Because brush floats, it must be carefully bundled and well anchored. Four
successful brush units are:
Rodeheffer square frame unit - a 9 foot square inner frame with
poles protruding in beyond frame and an 11½ foot square outer frame
tied to the protruding poles. Lay 18 inch diameter brush bundles at small
end on frame tops away from center. Place bundles as close as possible
to form a circular shelter 18 feet in diameter.
May stacked brush unit - stack brush 5 or 6 feet high on a 5 by
10 foot frame and secure with wire clothesline.
Block-brush unit - brush bundles weighted with concrete blocks.
Distribute units around perimeter of sites 15 yards square (Figure 1).

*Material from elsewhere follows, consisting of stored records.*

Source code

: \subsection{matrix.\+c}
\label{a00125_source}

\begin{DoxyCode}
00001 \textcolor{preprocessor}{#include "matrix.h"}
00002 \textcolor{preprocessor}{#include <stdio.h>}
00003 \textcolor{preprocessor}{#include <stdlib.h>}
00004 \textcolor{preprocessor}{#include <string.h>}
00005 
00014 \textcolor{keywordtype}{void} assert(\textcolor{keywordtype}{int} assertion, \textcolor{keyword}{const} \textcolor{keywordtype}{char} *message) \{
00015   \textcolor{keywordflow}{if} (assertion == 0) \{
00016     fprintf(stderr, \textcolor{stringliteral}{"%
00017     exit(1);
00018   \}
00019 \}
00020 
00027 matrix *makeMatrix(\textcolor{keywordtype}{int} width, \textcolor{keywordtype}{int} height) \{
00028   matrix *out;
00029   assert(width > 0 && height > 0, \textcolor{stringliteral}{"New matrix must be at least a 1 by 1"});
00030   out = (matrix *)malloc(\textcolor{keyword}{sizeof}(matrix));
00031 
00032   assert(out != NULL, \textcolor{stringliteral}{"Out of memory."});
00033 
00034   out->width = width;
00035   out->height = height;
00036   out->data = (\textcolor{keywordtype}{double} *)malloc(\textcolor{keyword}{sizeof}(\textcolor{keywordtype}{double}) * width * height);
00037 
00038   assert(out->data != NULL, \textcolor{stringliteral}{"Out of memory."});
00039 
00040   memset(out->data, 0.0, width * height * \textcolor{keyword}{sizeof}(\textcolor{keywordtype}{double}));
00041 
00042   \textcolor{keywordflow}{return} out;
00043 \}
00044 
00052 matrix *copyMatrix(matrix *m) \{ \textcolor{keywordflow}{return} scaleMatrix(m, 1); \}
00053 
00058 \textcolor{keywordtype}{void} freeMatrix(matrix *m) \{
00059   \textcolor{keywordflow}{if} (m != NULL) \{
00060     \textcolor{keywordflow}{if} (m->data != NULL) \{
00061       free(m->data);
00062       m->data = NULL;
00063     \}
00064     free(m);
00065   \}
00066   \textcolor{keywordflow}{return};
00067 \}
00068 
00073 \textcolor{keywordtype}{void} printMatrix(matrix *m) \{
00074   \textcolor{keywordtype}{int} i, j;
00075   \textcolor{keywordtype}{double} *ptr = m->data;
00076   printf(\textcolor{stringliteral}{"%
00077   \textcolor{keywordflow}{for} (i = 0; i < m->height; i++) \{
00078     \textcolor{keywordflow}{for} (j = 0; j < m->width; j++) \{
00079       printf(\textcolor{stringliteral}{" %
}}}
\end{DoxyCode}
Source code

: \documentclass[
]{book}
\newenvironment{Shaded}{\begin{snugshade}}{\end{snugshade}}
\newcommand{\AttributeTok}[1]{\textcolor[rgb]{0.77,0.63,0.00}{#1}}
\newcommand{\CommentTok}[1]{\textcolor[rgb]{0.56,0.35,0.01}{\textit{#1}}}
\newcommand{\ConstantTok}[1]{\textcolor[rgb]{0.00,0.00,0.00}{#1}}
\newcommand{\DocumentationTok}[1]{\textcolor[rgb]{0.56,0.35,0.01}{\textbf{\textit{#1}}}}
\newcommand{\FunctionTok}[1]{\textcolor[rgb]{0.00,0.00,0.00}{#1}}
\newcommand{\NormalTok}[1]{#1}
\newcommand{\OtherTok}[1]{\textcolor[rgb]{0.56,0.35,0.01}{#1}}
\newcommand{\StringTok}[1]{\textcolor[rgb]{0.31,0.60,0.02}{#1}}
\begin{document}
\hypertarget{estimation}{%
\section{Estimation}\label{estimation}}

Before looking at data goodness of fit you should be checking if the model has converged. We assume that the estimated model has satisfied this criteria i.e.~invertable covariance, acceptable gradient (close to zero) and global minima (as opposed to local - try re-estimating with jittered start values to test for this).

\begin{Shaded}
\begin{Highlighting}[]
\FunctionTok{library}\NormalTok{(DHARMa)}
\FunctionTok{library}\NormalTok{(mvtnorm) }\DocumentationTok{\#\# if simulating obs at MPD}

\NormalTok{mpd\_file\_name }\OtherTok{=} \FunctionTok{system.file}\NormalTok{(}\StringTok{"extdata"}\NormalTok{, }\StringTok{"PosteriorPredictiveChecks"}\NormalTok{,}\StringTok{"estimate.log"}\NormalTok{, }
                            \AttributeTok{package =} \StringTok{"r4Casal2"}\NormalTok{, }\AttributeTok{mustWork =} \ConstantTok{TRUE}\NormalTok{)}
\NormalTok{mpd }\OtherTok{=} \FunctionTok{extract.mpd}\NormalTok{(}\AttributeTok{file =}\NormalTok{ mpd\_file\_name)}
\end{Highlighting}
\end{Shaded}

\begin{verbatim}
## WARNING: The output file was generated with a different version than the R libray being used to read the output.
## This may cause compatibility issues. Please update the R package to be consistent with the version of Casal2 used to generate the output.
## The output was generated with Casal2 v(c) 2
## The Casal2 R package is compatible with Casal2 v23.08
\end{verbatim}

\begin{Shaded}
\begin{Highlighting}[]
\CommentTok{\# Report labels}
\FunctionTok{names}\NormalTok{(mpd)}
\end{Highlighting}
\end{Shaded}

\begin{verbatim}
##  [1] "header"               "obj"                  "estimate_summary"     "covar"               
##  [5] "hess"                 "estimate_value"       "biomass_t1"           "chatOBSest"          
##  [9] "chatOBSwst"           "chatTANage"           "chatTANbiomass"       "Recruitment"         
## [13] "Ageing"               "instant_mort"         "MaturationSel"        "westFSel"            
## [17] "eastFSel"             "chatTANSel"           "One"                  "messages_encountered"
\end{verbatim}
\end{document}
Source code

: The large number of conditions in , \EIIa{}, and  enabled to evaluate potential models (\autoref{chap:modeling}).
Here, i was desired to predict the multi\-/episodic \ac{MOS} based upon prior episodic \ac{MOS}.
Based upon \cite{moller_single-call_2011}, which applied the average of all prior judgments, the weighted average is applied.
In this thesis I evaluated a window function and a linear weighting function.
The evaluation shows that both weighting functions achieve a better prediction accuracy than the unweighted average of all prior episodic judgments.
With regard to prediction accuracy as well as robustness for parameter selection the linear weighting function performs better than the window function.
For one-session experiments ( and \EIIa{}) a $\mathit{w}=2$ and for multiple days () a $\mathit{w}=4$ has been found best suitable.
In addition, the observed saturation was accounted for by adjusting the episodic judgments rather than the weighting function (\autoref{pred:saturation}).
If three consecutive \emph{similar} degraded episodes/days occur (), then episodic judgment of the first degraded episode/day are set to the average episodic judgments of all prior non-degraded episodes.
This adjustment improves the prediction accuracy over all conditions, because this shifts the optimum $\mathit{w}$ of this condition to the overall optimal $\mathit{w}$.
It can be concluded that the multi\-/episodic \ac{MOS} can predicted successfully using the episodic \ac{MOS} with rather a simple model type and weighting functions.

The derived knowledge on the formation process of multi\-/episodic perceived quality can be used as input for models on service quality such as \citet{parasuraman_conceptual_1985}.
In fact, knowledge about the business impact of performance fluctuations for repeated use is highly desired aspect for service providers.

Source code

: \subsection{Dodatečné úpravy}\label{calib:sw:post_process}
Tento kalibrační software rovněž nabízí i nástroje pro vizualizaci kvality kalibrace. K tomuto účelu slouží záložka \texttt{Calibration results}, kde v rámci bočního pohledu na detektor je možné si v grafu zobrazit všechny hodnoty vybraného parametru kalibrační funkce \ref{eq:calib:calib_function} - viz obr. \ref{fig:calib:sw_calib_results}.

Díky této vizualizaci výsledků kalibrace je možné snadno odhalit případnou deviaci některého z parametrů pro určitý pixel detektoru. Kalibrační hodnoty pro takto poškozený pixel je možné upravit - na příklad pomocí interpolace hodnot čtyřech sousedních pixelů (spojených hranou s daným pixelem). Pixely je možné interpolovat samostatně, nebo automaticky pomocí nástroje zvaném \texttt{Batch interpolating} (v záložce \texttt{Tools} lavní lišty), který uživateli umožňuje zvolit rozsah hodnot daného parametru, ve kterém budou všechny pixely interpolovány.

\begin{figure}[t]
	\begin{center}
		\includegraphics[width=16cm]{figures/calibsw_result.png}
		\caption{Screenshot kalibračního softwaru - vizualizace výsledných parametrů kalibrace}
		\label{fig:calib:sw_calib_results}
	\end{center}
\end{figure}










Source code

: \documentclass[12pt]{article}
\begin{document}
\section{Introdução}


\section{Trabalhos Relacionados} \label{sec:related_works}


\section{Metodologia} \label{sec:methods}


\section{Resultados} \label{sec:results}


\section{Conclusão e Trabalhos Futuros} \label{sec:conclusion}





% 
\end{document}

Christmas tree unit - drill a 3/8 inch hole at base of tree and
push steel bar into hole. Place tree trunk in a 5 gallon can 3/4 filled
with concrete and tie units together with polypropylene line when installed
Scrap tires are good material. They are available in large numbers at little
or no cost and provide an easily assembled unit. Tires do not rust, corrode,
leach harmful chemicals or decompose. Tires can be used in many designs;
three designs are:
Single tire unit - place concrete No. 10 filled can between tire
side walls and drill at least one ¾ inch hole on the opposite tread
to allow air to escape. If cans are not available, concrete can be poured
directly into sidewalls. These units can be used alone or used to build
more complex units.
Triangle tree unit - tie three tires together in a triangle with
synthetic rope (Figure 3). One or more tires are filled with concrete as
Pyramid tire unit - build three stacks of three tires tied in bundles.
Stacks are lashed together to form a pyramid. Tires in base stacks are
filled with concrete as described before. Holes should be drilled in top
of all tires but the tires of the top stack to assure sinking in an upright
position. This unit is heavy and requires special equipment for installation
Stake beds have been used in shallow water to concentrate crappie. Materials
are easily available but costly. Stake beds are more durable than brush
and easier to install than tire units. Two methods are:
Driven stake bed unit - during winter drawdown drive 150 stakes,
4 to 7 feet long, into a 4 by 8 foot bed in exposed bottom.
Prefabricated bed unit - build a 4 by 8 foot wooden frame onto which
150 stakes are nailed. Float bed to selected site and sink with concrete
blocks (Figure 5).
Car bodies have been used to create marine artificial reefs, but their
value in freshwater structures is questionable. They must be stripped,
steam cleaned to remove grease and oil and are a relatively costly material.
In addition, they are bulky and require special equipment for installation.
Freshwater fish attractors offer a new management tool for concentrating
fish in lakes with insufficient cover. They should be used cautiously and
are not desirable in all lakes and ponds. They are not a panacea.
Brouha, P. and E. D. Prince. 1974. "How To Build A Freshwater Artificial
Reef." Virginia Polytechnic Institute and State University, Sea Grant Extension
Publication No. 73-03.
Prince, E. D. and P. Brouha. 1974. "Progress of the Smith Mountain Reservoir
Artificial Reef Project. Proceedings of an International Conference on
Artificial Reefs." Texas A&M University Sea Grant Publication TAMU-SE-74-103.